As we watched the unfolding of the attempted military coup against Turkish President Erdoğan on the TV screen, many of us were worried. But as Czechs, our reaction was not a physical one. For the several dozen young Turks who are studying at Masaryk University, it was different.
One of the students came to Brno just as the attempted coup was beginning. He can’t imagine going back home in the near future. “People in Turkey are hopeless,” says the student, who asked not to be quoted by name, although this name is known to the Muni news portal.
Although his life is not in immediate danger, as we talked it became obvious that it is not a great idea to criticize a regime led by President Erdoğan for its policy. In the opinion of the student, who received his Bachelor’s degree in Turkey before coming to Brno to complete his Master’s, the situation in the country has been getting worse for several years.
As MU political scientist Tomáš Kaválek writes in his article (read more – in Czech only), the attempted coup has been used by the current regime to get rid of followers of Fethullah Gülen. “For a long time Turkey has been divided between supporters and opponents of the government. People in Turkey suffered a lot in previous military coups, so they are scared now. That’s why a lot of opponents welcome the steps the president took, even though they are not democratic,” the student says.
Worse still, when making arrests, leaders of the country do not distinguish between Gülenists and critics of the regime. “Nobody asks how the criticism is meant,” he says.
In the last month, in the aftermath of the failed military coup, tens of thousands of policemen, soldiers and academics have been arrested or removed from their positions by the Turkish government. According to the Turkish student, there is almost no chance that the suspended academics will again find a proper job.
“Academics were probably questioned even before the coup started, which is how the government were able to force so many people to resign from their positions from one day to the next. These people became stigmatized, and now schools are not willing to offer them a job.”
To understand the current situation in Turkey you need to become familiar with the overall atmosphere in the country, the MU student says. In recent years Turkey has slowly turned away from democracy – as reflected, for instance, in changes to the constitution. Just a few years ago the army and the name of Kemal Atatürk (1881–1938), the founder of the Turkish republic who transformed Turkish society into a secular nation-state, were mentioned only in a positive light. It is now rare that one hears sympathy expressed for one or the other. “Atatürk is a symbol of democracy, and democracy is not welcomed now. They just use democracy as a shield,” the student complains.

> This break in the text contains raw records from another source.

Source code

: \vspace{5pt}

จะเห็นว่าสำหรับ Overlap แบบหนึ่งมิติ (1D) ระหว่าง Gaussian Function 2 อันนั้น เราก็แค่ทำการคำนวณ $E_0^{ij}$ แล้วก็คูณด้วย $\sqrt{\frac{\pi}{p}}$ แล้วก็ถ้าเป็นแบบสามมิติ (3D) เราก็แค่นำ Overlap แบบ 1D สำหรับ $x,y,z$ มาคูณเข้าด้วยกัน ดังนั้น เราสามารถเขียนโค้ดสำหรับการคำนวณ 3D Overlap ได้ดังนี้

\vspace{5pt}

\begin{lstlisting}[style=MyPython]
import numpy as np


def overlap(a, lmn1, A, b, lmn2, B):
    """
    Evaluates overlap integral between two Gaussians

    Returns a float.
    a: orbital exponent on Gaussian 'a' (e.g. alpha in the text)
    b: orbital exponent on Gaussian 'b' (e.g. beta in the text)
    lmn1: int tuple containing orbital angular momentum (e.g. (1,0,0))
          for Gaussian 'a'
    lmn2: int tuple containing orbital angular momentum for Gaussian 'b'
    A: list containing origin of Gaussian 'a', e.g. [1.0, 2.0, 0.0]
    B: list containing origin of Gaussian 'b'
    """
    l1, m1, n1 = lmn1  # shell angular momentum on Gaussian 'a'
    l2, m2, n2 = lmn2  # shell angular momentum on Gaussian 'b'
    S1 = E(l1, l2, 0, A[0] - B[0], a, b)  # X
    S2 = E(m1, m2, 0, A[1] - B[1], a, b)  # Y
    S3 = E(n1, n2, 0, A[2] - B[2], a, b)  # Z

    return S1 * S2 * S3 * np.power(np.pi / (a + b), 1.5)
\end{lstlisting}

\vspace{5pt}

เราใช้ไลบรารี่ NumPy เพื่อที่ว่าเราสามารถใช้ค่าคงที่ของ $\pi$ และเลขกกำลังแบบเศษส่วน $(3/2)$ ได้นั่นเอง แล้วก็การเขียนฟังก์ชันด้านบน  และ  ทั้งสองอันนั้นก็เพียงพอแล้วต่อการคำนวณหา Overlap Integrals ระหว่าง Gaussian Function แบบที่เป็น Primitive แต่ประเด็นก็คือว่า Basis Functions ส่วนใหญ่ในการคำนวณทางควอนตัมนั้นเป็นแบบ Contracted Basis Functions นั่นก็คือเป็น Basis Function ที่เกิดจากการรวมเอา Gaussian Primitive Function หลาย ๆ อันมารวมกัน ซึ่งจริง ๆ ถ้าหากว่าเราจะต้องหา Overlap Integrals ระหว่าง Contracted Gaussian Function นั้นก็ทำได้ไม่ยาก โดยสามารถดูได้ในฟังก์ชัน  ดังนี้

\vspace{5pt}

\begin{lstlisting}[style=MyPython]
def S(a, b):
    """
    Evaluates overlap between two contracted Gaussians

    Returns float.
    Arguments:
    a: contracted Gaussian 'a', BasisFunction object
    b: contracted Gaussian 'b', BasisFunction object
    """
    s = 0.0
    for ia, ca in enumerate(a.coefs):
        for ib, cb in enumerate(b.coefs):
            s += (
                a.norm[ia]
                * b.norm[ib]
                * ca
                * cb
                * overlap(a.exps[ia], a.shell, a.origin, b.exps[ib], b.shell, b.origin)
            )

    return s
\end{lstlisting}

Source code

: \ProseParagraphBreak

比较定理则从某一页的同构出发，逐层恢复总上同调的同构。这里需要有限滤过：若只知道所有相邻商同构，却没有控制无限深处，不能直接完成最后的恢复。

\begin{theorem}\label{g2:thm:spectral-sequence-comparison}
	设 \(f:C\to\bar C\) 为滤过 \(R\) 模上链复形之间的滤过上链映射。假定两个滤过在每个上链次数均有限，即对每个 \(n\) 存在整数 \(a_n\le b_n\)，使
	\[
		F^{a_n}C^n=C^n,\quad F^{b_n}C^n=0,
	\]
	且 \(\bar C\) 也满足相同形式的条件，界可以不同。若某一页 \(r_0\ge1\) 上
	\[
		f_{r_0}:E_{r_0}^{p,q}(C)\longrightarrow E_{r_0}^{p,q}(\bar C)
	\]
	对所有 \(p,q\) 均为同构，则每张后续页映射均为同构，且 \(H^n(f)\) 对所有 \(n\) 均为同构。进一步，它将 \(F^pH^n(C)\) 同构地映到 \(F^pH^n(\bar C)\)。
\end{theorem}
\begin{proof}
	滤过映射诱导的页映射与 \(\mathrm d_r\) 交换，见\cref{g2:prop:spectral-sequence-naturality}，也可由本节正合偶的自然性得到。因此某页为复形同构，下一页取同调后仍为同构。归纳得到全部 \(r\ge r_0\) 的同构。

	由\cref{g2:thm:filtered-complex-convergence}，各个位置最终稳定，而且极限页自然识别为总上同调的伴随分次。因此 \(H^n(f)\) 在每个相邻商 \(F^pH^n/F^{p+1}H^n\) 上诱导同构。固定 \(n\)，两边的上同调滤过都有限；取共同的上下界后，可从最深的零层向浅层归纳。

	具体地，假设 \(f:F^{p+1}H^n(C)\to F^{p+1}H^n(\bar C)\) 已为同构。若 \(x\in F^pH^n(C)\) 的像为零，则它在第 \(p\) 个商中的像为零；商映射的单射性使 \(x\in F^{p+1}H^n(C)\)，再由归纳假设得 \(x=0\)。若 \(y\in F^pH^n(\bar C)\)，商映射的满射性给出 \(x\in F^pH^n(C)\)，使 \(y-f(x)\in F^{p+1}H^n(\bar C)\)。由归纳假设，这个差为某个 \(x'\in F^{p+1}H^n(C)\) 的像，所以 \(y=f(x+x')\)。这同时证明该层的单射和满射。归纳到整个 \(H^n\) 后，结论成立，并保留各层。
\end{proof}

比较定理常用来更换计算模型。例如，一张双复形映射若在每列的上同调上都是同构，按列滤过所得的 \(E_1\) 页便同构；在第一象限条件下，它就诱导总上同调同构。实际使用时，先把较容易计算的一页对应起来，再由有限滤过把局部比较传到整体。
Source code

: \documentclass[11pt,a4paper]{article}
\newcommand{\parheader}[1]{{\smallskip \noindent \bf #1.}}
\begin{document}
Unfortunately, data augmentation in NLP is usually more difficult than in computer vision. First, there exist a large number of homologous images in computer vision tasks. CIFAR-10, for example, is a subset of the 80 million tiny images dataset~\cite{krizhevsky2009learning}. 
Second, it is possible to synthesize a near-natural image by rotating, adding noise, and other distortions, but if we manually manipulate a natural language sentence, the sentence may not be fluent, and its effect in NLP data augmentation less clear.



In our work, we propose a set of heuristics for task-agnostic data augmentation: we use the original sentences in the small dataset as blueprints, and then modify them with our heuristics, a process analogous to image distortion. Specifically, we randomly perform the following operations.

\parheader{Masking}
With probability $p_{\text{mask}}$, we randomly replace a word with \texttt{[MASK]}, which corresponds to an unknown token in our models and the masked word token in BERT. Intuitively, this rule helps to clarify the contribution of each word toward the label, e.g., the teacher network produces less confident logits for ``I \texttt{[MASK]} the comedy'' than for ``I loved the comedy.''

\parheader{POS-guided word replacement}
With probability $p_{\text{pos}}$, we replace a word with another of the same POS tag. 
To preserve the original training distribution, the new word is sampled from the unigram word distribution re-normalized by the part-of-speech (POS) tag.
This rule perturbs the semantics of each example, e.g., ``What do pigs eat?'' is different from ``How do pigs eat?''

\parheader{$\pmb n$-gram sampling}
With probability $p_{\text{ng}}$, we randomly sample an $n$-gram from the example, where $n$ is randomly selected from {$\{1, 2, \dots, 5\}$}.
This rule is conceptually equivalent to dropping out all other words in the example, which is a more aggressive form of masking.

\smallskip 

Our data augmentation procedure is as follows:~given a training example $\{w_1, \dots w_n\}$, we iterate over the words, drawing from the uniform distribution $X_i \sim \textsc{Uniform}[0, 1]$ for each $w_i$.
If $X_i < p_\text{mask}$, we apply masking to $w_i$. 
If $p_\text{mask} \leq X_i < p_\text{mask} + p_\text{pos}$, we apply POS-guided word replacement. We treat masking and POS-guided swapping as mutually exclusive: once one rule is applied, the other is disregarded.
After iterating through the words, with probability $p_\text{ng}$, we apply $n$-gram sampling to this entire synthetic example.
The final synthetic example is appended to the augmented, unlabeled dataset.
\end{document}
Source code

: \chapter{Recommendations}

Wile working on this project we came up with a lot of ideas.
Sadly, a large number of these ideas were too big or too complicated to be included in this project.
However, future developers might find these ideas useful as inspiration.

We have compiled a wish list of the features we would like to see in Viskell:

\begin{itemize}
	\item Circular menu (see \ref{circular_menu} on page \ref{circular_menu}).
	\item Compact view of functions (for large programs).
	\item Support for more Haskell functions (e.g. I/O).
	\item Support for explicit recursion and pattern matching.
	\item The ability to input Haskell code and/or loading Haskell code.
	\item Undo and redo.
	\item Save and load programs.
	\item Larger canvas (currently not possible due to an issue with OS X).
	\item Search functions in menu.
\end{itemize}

He also points out that politics is connected to the everyday life of Turks to a far greater extent than is so with Czechs. “President Erdoğan likes to talk about many different things, including how to build a good relationship between a man and a woman and how people should dress. A recent statement made by the president is typical: every family should have three children, he said. It reminds me such a lot of the words of Hitler or Mussolini.” The extent of interference in everyday life makes you feel the state is watching you all the time, the student adds.
Personal reasons aside, this is an important reason why the young Turkish student feels good in the Czech Republic and does not plan to leave. He likes the fact that Czechs are relaxed and don’t argue about religious matters all the time. But he emphasizes one thing over all others: young people in the Czech Republic do not care about politics and public matters.
“It is nice to enjoy life and live for the moment. But it is also important to be a bit of an activist and informed about things around you. If the younger generation in the Czech Republic do not care about what happens around them, they could lose the democracy they have here,” the student concludes.